Pic copyright Phil Tragen 2019

An interactive exhibition exploring the wonder and fear of 19th Century medical science in a family-friendly way is currently displayed at The Atkinson in Southport.

Dr Jekyll’s Study: Science and Medicine in the 19th Century is set in a Victorian doctor’s study, complete with real surgical instruments and medical equipment from the period, and exhibits to test if visitors have the steady hand and nerve needed by a surgeon of that era.

The 19th Century was a time of rapid advances in science and medicine.

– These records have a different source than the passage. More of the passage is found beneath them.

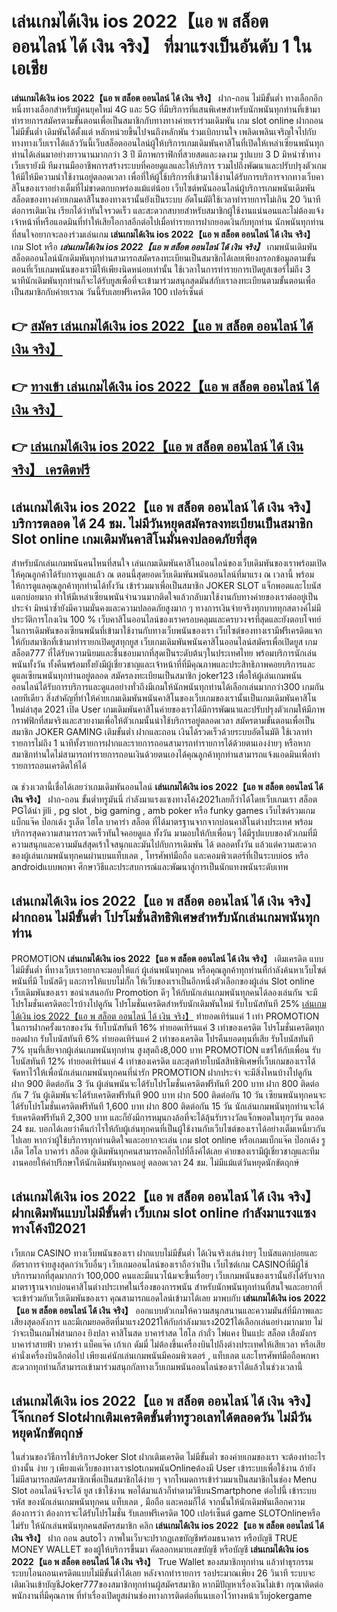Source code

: # เล่นเกมได้เงิน ios 2022【แอ พ สล็อต ออนไลน์ ได้ เงิน จริง】  ที่มาแรงเป็นอันดับ 1 ในเอเชีย

**เล่นเกมได้เงิน ios 2022【แอ พ สล็อต ออนไลน์ ได้ เงิน จริง】** ฝาก-ถอน ไม่มีขั้นต่ำ  ทางเลือกอีกหนึ่งทางเลือกสำหรับผู้คนยุคใหม่ 4G และ 5G ที่มีบริการที่แสนพิเศษสำหรับนักพนันทุกท่านที่เข้ามาทำรายการสมัครตามขั้นตอนเพื่อเป็นสมาชิกกับทางทางค่ายเราร่วมเดิมพัน เกม slot online ฝากถอน ไม่มีขั้นต่ำ เดิมพันได้ตั้งแต่ หลักหน่วยขึ้นไปจนถึงหลักพัน ร่วมเบิกบานใจ เพลิดเพลินเจริญใจไปกับทางทางเว็บเราได้แล้ววันนี้เว็บสล็อตออนไลน์ผู้ให้บริการเกมเดิมพันคาสิโนที่เปิดให้เหล่าเซียนพนันทุกท่านได้เล่นมาอย่างยาวนานมากกว่า 3 ปี มีภาพกราฟิกที่สวยสดและงดงาม รูปแบบ 3 D
มิหนำซ้ำทางเว็บเรายังมี ทีมงานมืออาชีพการสร้างระบบที่คอยดูแลและให้บริการ  รวมไปถึงพัฒนาและปรับปรุงตัวเกมให้มีให้มีความน่าใช้งานอยู่ตลอดเวลา เพื่อที่ให้ผู้ใช้บริการที่เข้ามาใช้งานได้รับการบริการจากทางเว็บคาสิโนของเราอย่างเต็มที่ไม่ขาดตกบกพร่องแม้แต่น้อย เว็บไซต์พนันออนไลน์ผู้บริการเกมพนันเดิมพันสล็อตของทางค่ายเกมคาสิโนของทางเรานั้นยังเป็นระบบ อัตโนมัติใช้เวลาทำรายการไม่เกิน 20 วินาที ต่อการเติมเงิน เรียกได้ว่าทันใจรวดเร็ว และสะดวกสบายสำหรับสมาชิกผู้ใช้งานแน่นอนและไม่ต้องแจ้งเจ้าหน้าที่หรือแอดมินที่ทำให้เสียโอกาสอีกต่อไปเมื่อทำรายการฝากยอดเงินกับทุกท่าน
นักพนันทุกท่านที่สนใจอยากจะลองร่วมเล่นเกม **เล่นเกมได้เงิน ios 2022【แอ พ สล็อต ออนไลน์ ได้ เงิน จริง】** เกม Slot  หรือ ***เล่นเกมได้เงิน ios 2022【แอ พ สล็อต ออนไลน์ ได้ เงิน จริง】*** เกมพนันเดิมพันสล็อตออนไลน์นักเดิมพันทุกท่านสามารถสมัครลงทะเบียนเป็นสมาชิกได้เลยเพียงกรอกข้อมูลตามขั้นตอนที่เว็บเกมพนันของเรามีให้เพียงนิดหน่อยเท่านั้น ใช้เวลาในการทำรายการเปิดยูสเซอร์ไม่ถึง 3 นาทีนักเดิมพันทุกท่านก็จะได้รับยูสเพื่อที่จะเข้ามาร่วมสนุกสุดมันส์กับเราลงทะเบียนตามขั้นตอนเพื่อเป็นสมาชิกกับค่ายเราณ วันนี้รับเลยฟรีเครดิต 100 เปอร์เซ็นต์ 

## 👉 [สมัคร เล่นเกมได้เงิน ios 2022【แอ พ สล็อต ออนไลน์ ได้ เงิน จริง】](https://archa888.com/)
## 👉 [ทางเข้า เล่นเกมได้เงิน ios 2022【แอ พ สล็อต ออนไลน์ ได้ เงิน จริง】](https://archa888.com/)
## 👉 [เล่นเกมได้เงิน ios 2022【แอ พ สล็อต ออนไลน์ ได้ เงิน จริง】 เครดิตฟรี](https://archa888.com/)

## เล่นเกมได้เงิน ios 2022【แอ พ สล็อต ออนไลน์ ได้ เงิน จริง】 บริการตลอด ได้ 24 ชม. ไม่มีวันหยุดสมัครลงทะเบียนเป็นสมาชิก Slot online เกมเดิมพันคาสิโนมั่นคงปลอดภัยที่สุด

สำหรับนักเล่นเกมพนันคนไหนที่สนใจ เล่นเกมเดิมพันคาสิโนออนไลน์ของเว็บเดิมพันของเราพร้อมเปิดให้คุณลูกค้าได้รับการดูแลแล้ว ณ ตอนนี้สุดยอดเว็บเดิมพันพนันออนไลน์ที่มาแรง ณ เวลานี้ พร้อมให้การดูแลคุณลูกค้าทุกท่านได้ทั้งวัน เข้าร่วมมาเพื่อเป็นสมาชิก JOKER SLOT แจ็กพอตและโบนัสแตกบ่อยมาก ทำให้มีเหล่าเซียนพนันจำนวนมากติดใจแล้วกลับมาใช้งานกับทางค่ายของเราต่ออยู่เป็นประจำ มิหนำซ้ำยังมีความมั่นคงและความปลอดภัยสูงมาก ๆ ทางการเงินจ่ายจริงทุกบาททุกสตางค์ไม่มีประวัติการโกงเงิน 100 % เว็บคาสิโนออนไลน์ของเราครอบคลุมและครบวงจรที่สุดและยังตอบโจทย์ในการเดิมพันของเซียนพนันที่เข้ามาใช้งานกับทางเว็บพนันของเรา
เว็บไซต์ของทางเรามีฟรีเครดิตแจกให้กับสมาชิกที่เข้ามาทำรายกเปิดยูสทุกยูส เว็บเกมเดิมพันพนันคาสิโนออนไลน์สมัครเพื่อเปิดยูส เกมสล็อต777 ที่ได้รับความนิยมและชื่นชอบมากที่สุดเป็นระดับต้นๆในประเทศไทย พร้อมบริการนักเล่นพนันทั้งวัน ทั้งคืนพร้อมทั้งยังมีผู้เชี่ยวชาญและเจ้าหน้าที่ที่มีคุณภาพและประสิทธิภาพคอยบริการและดูแลเซียนพนันทุกท่านอยู่ตลอด สมัครลงทะเบียนเป็นสมาชิก joker123 เพื่อให้ผู้เล่นเกมพนันออนไลน์ได้รับการบริการและดูแลอย่างทั่วถึงมีเกมให้นักพนันทุกท่านได้เลือกเล่นมากกว่า300 เกมกันเลยทีเดียว
สิ่งสำคัญที่ทำให้ค่ายเกมเดิมพันพนันคาสิโนของเว็บเกมของเรานั้นเป็นเกมเดิมพันคาสิโนใหม่ล่าสุด 2021 เปิด User  เกมเดิมพันคาสิโนค่ายของเราได้มีการพัฒนาและปรับปรุงตัวเกมให้มีภาพกราฟฟิกที่สมจริงและสวยงามเพื่อให้ตัวเกมนั้นน่าใช้บริการอยู่ตลอดเวลา สมัครตามขั้นตอนเพื่อเป็นสมาชิก JOKER GAMING เติมขั้นต่ำ ฝากและถอน เงินได้รวดเร็วด้วยระบบอัตโนมัติ ใช้เวลาทำรายการไม่ถึง 1 นาทีทั้งรายการฝากและรายการถอนสามารถทำรายการได้ด้วยตนเองง่ายๆ หรือหากสมาชิกท่านใดไม่สามารถทำรายการถอนเงินด้วยตนเองได้คุณลูกค้าทุกท่านสามารถแจ้งแอดมินเพื่อทำรายการถอนเครดิตให้ได้

ณ ช่วงเวลานี้เชื่อได้เลยว่าเกมเดิมพันออนไลน์ **เล่นเกมได้เงิน ios 2022【แอ พ สล็อต ออนไลน์ ได้ เงิน จริง】** ฝาก-ถอน ขั้นต่ำทรูมันนี่ กำลังมาแรงแซงทางโค้ง2021เลยก็ว่าได้โดยเว็บเกมเรา สล็อต PGได้นำ  jili , pg slot , big gaming , amb poker หรือ funky games เว็บไซต์รวมเกมแบ็กแจ๊ค ป๊อกเด้ง รูเล็ต ไฮโล บาคาร่า สล็อต ที่ได้มาตรฐานจากจากบ่อนคาสิโนต่างประเทศ พร้อมบริการสุดความสามารถรวดเร็วทันใจคอยดูแล ทั้งวัน มามอบให้กับเพื่อนๆ ได้มีรูปแบบของตัวเกมที่มีความสนุกและความมันส์สุดเร้าใจสนุกและมันไปกับการเดิมพัน ได้ ตลอดทั้งวัน แล้วแต่ความสะดวกของผู้เล่นเกมพนันทุกคนผ่านบนแท็บเลต , โทรศัพท์มือถือ และคอมพิวเตอร์ที่เป็นระบบios หรือ androidแบบพกพา ศึกษาวิธีและประสบการณ์และพัฒนาสู่การเป็นนักแทงพนันระดับเทพ

## เล่นเกมได้เงิน ios 2022【แอ พ สล็อต ออนไลน์ ได้ เงิน จริง】 ฝากถอน ไม่มีขั้นต่ำ โปรโมชั่นสิทธิพิเศษสำหรับนักเล่นเกมพนันทุกท่าน

 PROMOTION  **เล่นเกมได้เงิน ios 2022【แอ พ สล็อต ออนไลน์ ได้ เงิน จริง】** เติมเครดิต แบบไม่มีขั้นต่ำ ที่ทางเว็บเราอยากจะมอบให้แก่  ผู้เล่นพนันทุกคน หรือคุณลูกค้าทุกท่านที่กำลังค้นหาเว็บไซต์พนันที่มี โบนัสดีๆ และการให้แบบไม่กั๊ก ให้เว็บของเราเป็นอีกหนึ่งตัวเลือกของผู้เล่น Slot online เว็บเดิมพันของเรา ขอนำเสนอกับ Promotion ดีๆ ให้กับนักเล่นเกมพนันทุกคนได้ลองเล่นกัน จะมีโปรโมชั่นเครดิตอะไรบ้างไปดูกัน
โปรโมชั่นเครดิตสำหรับนักเดิมพันใหม่ รับโบนัสทันที 25% [เล่นเกมได้เงิน ios 2022【แอ พ สล็อต ออนไลน์ ได้ เงิน จริง】](https://archa888.com/) ทำยอดเทิร์นแค่ 1 เท่า
 PROMOTION ในการฝากครั้งแรกของวัน รับโบนัสทันที 16% ทำยอดเทิร์นแค่ 3 เท่าของเครดิต
โปรโมชั่นเครดิตทุกยอดฝาก รับโบนัสทันที 6% ทำยอดเทิร์นแค่ 2 เท่าของเครดิต
โปรคืนยอดทุนที่เสีย รับโบนัสทันที 7% ทุนที่เสียจากผู้เล่นเกมพนันทุกท่าน สูงสุดถึง8,000 บาท
 PROMOTION แชร์ให้กับเพื่อน รับโบนัสทันที 12% ทำยอดเทิร์นแค่ 4 เท่าของเครดิต
และสุดท้ายโบนัสสิทธิพิเศษที่เว็บเกมของเราได้จัดหาไว้ให้เพื่อนักเล่นเกมพนันทุกคนที่น่ารัก  PROMOTION ฝากประจำ จะมีสิ่งไหนบ้างไปดูกัน
ฝาก 900 ติดต่อกัน 3 วัน ผู้เล่นพนันจะได้รับโปรโมชั่นเครดิตฟรีทันที 200 บาท
ฝาก 800 ติดต่อกัน 7 วัน ผู้เดิมพันจะได้รับเครดิตฟรีทันที 900 บาท
ฝาก 500 ติดต่อกัน 10 วัน เซียนพนันทุกคนจะได้รับโปรโมชั่นเครดิตฟรีทันที 1,600 บาท
ฝาก 800 ติดต่อกัน 15 วัน นักเล่นเกมพนันทุกท่านจะได้รับเครดิตฟรีทันที 2,300 บาท
และก็ยังมีการหมุนกงล้อที่จะได้ลุ้นรับรางวัลแจ็กพอตในทุกๆวัน ตลอด 24 ชม. บอกได้เลยว่าคืนกำไรให้กับผู้เล่นทุกคนที่เป็นผู้ใช้งานกับเว็บไซต์ของเราได้อย่างเต็มเหนี่ยวกันไปเลย หากว่าผู้ใช้บริการทุกท่านติดใจและอยากจะเล่น เกม slot online หรือเกมแบ็กแจ๊ค ป๊อกเด้ง รูเล็ต ไฮโล บาคาร่า สล็อต ผู้เดิมพันทุกคนสามารถคลิ๊กไปที่ลิ้งค์ได้เลย ค่ายของเรามีผู้เชี่ยวชาญและทีมงานคอยให้คำปรึกษาให้นักเดิมพันทุกคนอยู่ ตลอดเวลา 24 ชม. ไม่มีแม้แต่วันหยุดนักขัตฤกษ์

## เล่นเกมได้เงิน ios 2022【แอ พ สล็อต ออนไลน์ ได้ เงิน จริง】 ฝากเดิมพันแบบไม่มีขั้นต่ำ  เว็บเกม slot online กำลังมาแรงแซงทางโค้งปี2021

เว็บเกม CASINO ทางเว็บพนันของเรา ฝากแบบไม่มีขั้นต่ำ ได้เงินจริงเล่นง่ายๆ โบนัสแตกบ่อยและอัตราการจ่ายสูงสุดกว่าเว็บอื่นๆ เว็บเกมออนไลน์ของเราถือว่าเป็น เว็บไซต์เกม CASINOที่มีผู้ใช้บริการมากที่สุดมากกว่า 100,000 คนและมีแนวโน้มจะขึ้นเรื่อยๆ เว็บเกมพนันของเรานั้นยังได้รับจากมาตราฐานจากบ่อนคาสิโนต่างประเทศในเรื่องของการพนัน สำหรับนักพนันทุกท่านที่สนใจและอยากที่จะเข้าร่วมกับเว็บเดิมพันของเรา คุณสามารถแอดไลน์เข้ามาได้เลย
	มาพบกับ **เล่นเกมได้เงิน ios 2022【แอ พ สล็อต ออนไลน์ ได้ เงิน จริง】** ออกแบบตัวเกมให้ความสนุกสนานและความมันส์ที่มีภาพและเสียงสุดอลังการ และมีเกมยอดฮิตที่มาแรง2021ให้กับกำลังมาแรง2021ได้เลือกเล่นอย่างมากมาย  ไม่ว่าจะเป็นเกมไพ่สามกอง  ยิงปลา คาสิโนสด บาคาร่าสด ไฮโล กำถั่ว ไพ่แคง ปั่นแปะ สล็อต เสือมังกร บาคาร่าสายฟ้า บาคาร่า แบ็คแจ๊ค เก้าเก ดัมมี่ ไม่ต้องขึ้นเครื่องบินไปถึงต่างประเทศให้เสียเวลา หรือเสียค่านั่งเครื่องบินอีกต่อไป เพียงแค่นักเล่นเกมพนันมีคอมพิวเตอร์ , แท็บเลต และโทรศัพท์มือถือพกพาสะดวกทุกท่านก็สามารถเข้ามาร่วมสนุกกัลทางเว็บเกมพนันออนไลน์ของเราได้แล้วในช่วงเวลานี้

## เล่นเกมได้เงิน ios 2022【แอ พ สล็อต ออนไลน์ ได้ เงิน จริง】 โจ๊กเกอร์ Slotฝากเติมเครดิตขั้นต่ำทรูวอเลทได้ตลอดวัน ไม่มีวันหยุดนักขัตฤกษ์

ในส่วนของวิธีการใช้บริการJoker Slot ฝากเติมเครดิต ไม่มีขั้นต่ำ ของค่ายเกมของเรา จะต้องทำอะไรบ้างนั้น ง่าย ๆ เพียงแค่เว็บของทางเราslotเกมพนันOnlineต้องมี User เข้าระบบเพื่อใช้งาน ถ้ายังไม่มีสามารถสมัครสมาชิกเพื่อเป็นสมาชิกได้ง่าย ๆ จากโหมดการเข้าร่วมมาเป็นสมาชิกในช่อง Menu Slot ออนไลน์จึงจะได้ ยูส เข้าใช้งาน พอได้มาแล้วก็ทำตามวิธีบนSmartphone ต่อไปนี้
เข้าระบบ รหัส  ของนักเล่นเกมพนันทุกคน แท็บเลต , มือถือ และคอมก็ได้
จากนั้นให้นักเดิมพันเลือกความต้องการว่า ต้องการจะได้รับโปรโมชั่น รับเลยฟรีเครดิต 100 เปอร์เซ็นต์  game SLOTOnlineหรือไม่รับ
ให้นักเล่นพนันทุกคนสมัครสมาชิก คลิก **เล่นเกมได้เงิน ios 2022【แอ พ สล็อต ออนไลน์ ได้ เงิน จริง】** ฝาก ถอน autoไว ภาพในเว็บจะปรากฏเลขบัญชีพร้อมธนาคาร หรือบัญชี TRUE MONEY WALLET ของผู้ให้บริการขึ้นมา
คัดลอกหมายเลขบัญชี หรือบัญชี **เล่นเกมได้เงิน ios 2022【แอ พ สล็อต ออนไลน์ ได้ เงิน จริง】** True Wallet ของสมาชิกทุกท่าน แล้วทำธุรกรรมระบบโอนถอนเครดิตแบบไม่มีขั้นต่ำได้เลย
หลังจากทำรายการ รอประมาณเพียง 26 วินาที ระบบจะเติมเงินเข้าบัญชีJoker777ของสมาชิกทุกท่านผู้สมัครสมาชิก
หากมีปัญหาเรื่องเงินไม่เข้า กรุณาติดต่อพนักงานที่มีคุณภาพ ที่ทำเรื่องเปิดยูสผ่านช่องทางการติดต่อที่แนบเอาไว้ทางหน้าเว็บjokergame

Researchers made new discoveries about the human body and mind that were thrilling, but could also seem terrifying.

Some of the most famous monsters in fiction were inspired by the scientific discoveries of their times and this exhibition allows visitors to explore the connections between 19th Century medicine and the literary works that it influenced, such as Frankenstein (1818), Dracula (1897) and The Strange Case of Dr Jekyll and Mr Hyde (1886).

Visitors can learn about the women like Florence Nightingale and Mary Seacole, who pioneered new nursing techniques and paved the way for the first female doctors, and see first editions of the Sherlock Holmes stories whose author, Arthur Conan Doyle, also trained as a doctor before turning his hand to writing fiction.

The exhibition has been developed and curated by Edge Hill academics Dr Laura Eastlake, Dr Andrew McInnes and Dr Bob Nicholson, all from the Department of English, History and Creative Writing and Dr Douglas Small, a Wellcome Trust Research Fellow from the University of Glasgow. The contributors are all specialists in 19th Century literature, history and medicine, and the exhibition which is sponsored by Alcohol Research UK and the Past and Present Society, follows Edge Hill’s 2018 conference Substance Use and Abuse in the Long Nineteenth Century. The medical equipment, which includes anaesthetic and ophthalmological instruments, is loaned by the Thackray Medical Museum, Leeds.

The exhibition features original artwork by Hannah Halliwell, a third-year doctoral researcher at the University of Birmingham. Hannah won a creative competition run by the organisers of the conference, which challenged researchers of 19th Century medicine to capture their research ideas in one image. Her artwork will be displayed in the exhibition as a tongue-in-cheek guide called ‘How to paint a morphine addict for the French fin-de-siècle annual Salon’.

Dr Jekyll’s Study: Science and Medicine in the 19th Century runs until Saturday 25thMay 2019 between 10am and 4pm at The Atkinson. Admission is free.